- **Problem to solve**: Give back each line of the material that contains the word "travelers".

- **Data to process**:

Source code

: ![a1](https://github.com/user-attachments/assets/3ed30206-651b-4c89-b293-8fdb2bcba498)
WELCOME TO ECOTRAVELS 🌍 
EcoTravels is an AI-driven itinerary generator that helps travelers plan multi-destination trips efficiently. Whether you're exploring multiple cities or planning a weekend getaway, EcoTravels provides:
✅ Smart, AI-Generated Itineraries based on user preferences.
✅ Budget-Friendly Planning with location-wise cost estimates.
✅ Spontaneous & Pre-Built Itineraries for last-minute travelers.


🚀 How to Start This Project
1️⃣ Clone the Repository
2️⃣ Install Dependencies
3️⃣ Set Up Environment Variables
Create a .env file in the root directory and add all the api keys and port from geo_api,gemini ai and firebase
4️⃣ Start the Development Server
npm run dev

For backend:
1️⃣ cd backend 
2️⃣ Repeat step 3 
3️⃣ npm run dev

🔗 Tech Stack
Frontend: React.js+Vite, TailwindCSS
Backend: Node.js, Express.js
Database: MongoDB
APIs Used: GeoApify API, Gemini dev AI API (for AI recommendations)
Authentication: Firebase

- **Completed exercise**:
EcoTravels is an AI-driven itinerary generator that helps travelers plan multi-destination trips efficiently. Whether you're exploring multiple cities or planning a weekend getaway, EcoTravels provides:
✅ Spontaneous & Pre-Built Itineraries for last-minute travelers.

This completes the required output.